Du 15 juin au 15 juillet 2021, la Russie a de nouveau organisé des exercices visant à assurer le fonctionnement autonome de Runet, le segment russe d’Internet, a rapporté le journal RBC, citant des documents du groupe de travail Sécurité de l'information de l'organisation à but non lucratif autonome Economie numérique.

Tous les principaux opérateurs de télécommunications russes (MTS, Tele2, Beeline, Megafon, ainsi que Rostelecom, Transtelecom et ER-Telecom Holding) ont participé aux tests. Selon certaines sources, ils ont vérifié si Runet pouvait fonctionner en cas d'attaques et de blocages réalisés par d'autres États. Une autre source a déclaré au journal que « la possibilité de déconnecter physiquement la partie russe d'Internet était à l'essai ».

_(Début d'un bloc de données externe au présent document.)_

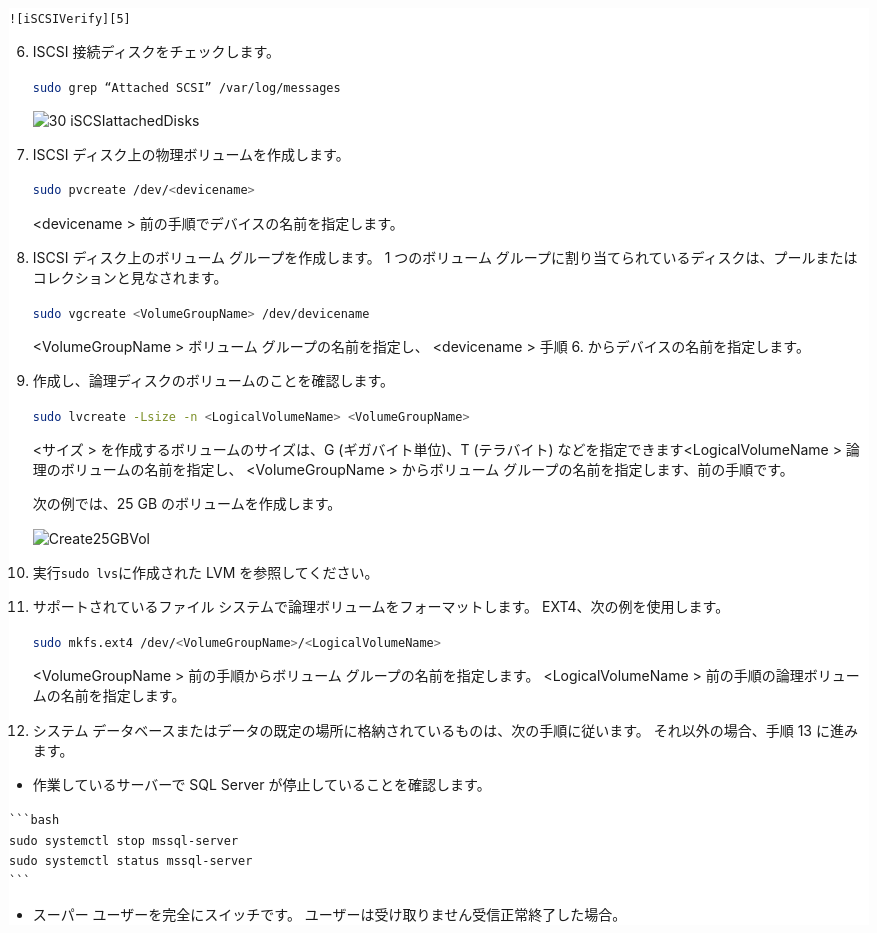     ![iSCSIVerify][5]

 
6.  ISCSI 接続ディスクをチェックします。

    ```bash
    sudo grep “Attached SCSI” /var/log/messages
    ```
    ![30 iSCSIattachedDisks][7]

7.  ISCSI ディスク上の物理ボリュームを作成します。

    ```bash
    sudo pvcreate /dev/<devicename>
    ```

    \<devicename > 前の手順でデバイスの名前を指定します。 

 
8.  ISCSI ディスク上のボリューム グループを作成します。 1 つのボリューム グループに割り当てられているディスクは、プールまたはコレクションと見なされます。 

    ```bash
    sudo vgcreate <VolumeGroupName> /dev/devicename
    ```

    \<VolumeGroupName > ボリューム グループの名前を指定し、 \<devicename > 手順 6. からデバイスの名前を指定します。 
 
9.  作成し、論理ディスクのボリュームのことを確認します。

    ```bash
    sudo lvcreate -Lsize -n <LogicalVolumeName> <VolumeGroupName>
    ```
    
    \<サイズ > を作成するボリュームのサイズは、G (ギガバイト単位)、T (テラバイト) などを指定できます\<LogicalVolumeName > 論理のボリュームの名前を指定し、 \<VolumeGroupName > からボリューム グループの名前を指定します、前の手順です。 

    次の例では、25 GB のボリュームを作成します。
 
    ![Create25GBVol][10]

10. 実行`sudo lvs`に作成された LVM を参照してください。
 
11. サポートされているファイル システムで論理ボリュームをフォーマットします。 EXT4、次の例を使用します。

    ```bash
    sudo mkfs.ext4 /dev/<VolumeGroupName>/<LogicalVolumeName>
    ```

    \<VolumeGroupName > 前の手順からボリューム グループの名前を指定します。 \<LogicalVolumeName > 前の手順の論理ボリュームの名前を指定します。  

12. システム データベースまたはデータの既定の場所に格納されているものは、次の手順に従います。 それ以外の場合、手順 13 に進みます。

   *    作業しているサーバーで SQL Server が停止していることを確認します。

    ```bash
    sudo systemctl stop mssql-server
    sudo systemctl status mssql-server
    ```

   *    スーパー ユーザーを完全にスイッチです。 ユーザーは受け取りません受信正常終了した場合。


[1]: ./media/sql-server-linux-shared-disk-cluster-configure-iscsi/05-initiator.png
[2]: ./media/sql-server-linux-shared-disk-cluster-configure-iscsi/10-iscsiTargetSettings.png
[3]: ./media/sql-server-linux-shared-disk-cluster-configure-iscsi/15-iSCSITargetResults.png
[4]: ./media/sql-server-linux-shared-disk-cluster-configure-iscsi/20-iSCSITargetLogin.png
[5]: ./media/sql-server-linux-shared-disk-cluster-configure-iscsi/25-iSCSIVerify.png
[6]: ./media/sql-server-linux-shared-disk-cluster-configure-iscsi/7-setiscsinetwork.png
[7]: ./media/sql-server-linux-shared-disk-cluster-configure-iscsi/30-iSCSIattachedDisks.png
[8]: ./media/sql-server-linux-shared-disk-cluster-configure-iscsi/45-CopyMove.png
[9]: ./media/sql-server-linux-shared-disk-cluster-configure-iscsi/50-ExampleCreateSSMS.png
[10]: ./media/sql-server-linux-shared-disk-cluster-configure-iscsi/40-Create25GBVol.png
[11]: ./media/sql-server-linux-shared-disk-cluster-configure-iscsi/55-ListOfVGs.png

Ce ne sont pas les premiers exercices du genre - avant cela, des exercices annoncés publiquement ont eu lieu en décembre 2019 à Moscou, Rostov, Vladimir et plusieurs autres villes de Russie. Ensuite, les opérateurs et les agences gouvernementales ont vérifié comment les données personnelles des abonnés de la téléphonie cellulaire étaient protégées contre les menaces externes, s'il était possible d'intercepter le trafic et les messages SMS, de connaître l'emplacement de l'abonné et de comprendre comment les grandes entreprises énergétiques et financières sont protégées contre le piratage des réseaux de communication et des équipements informatiques.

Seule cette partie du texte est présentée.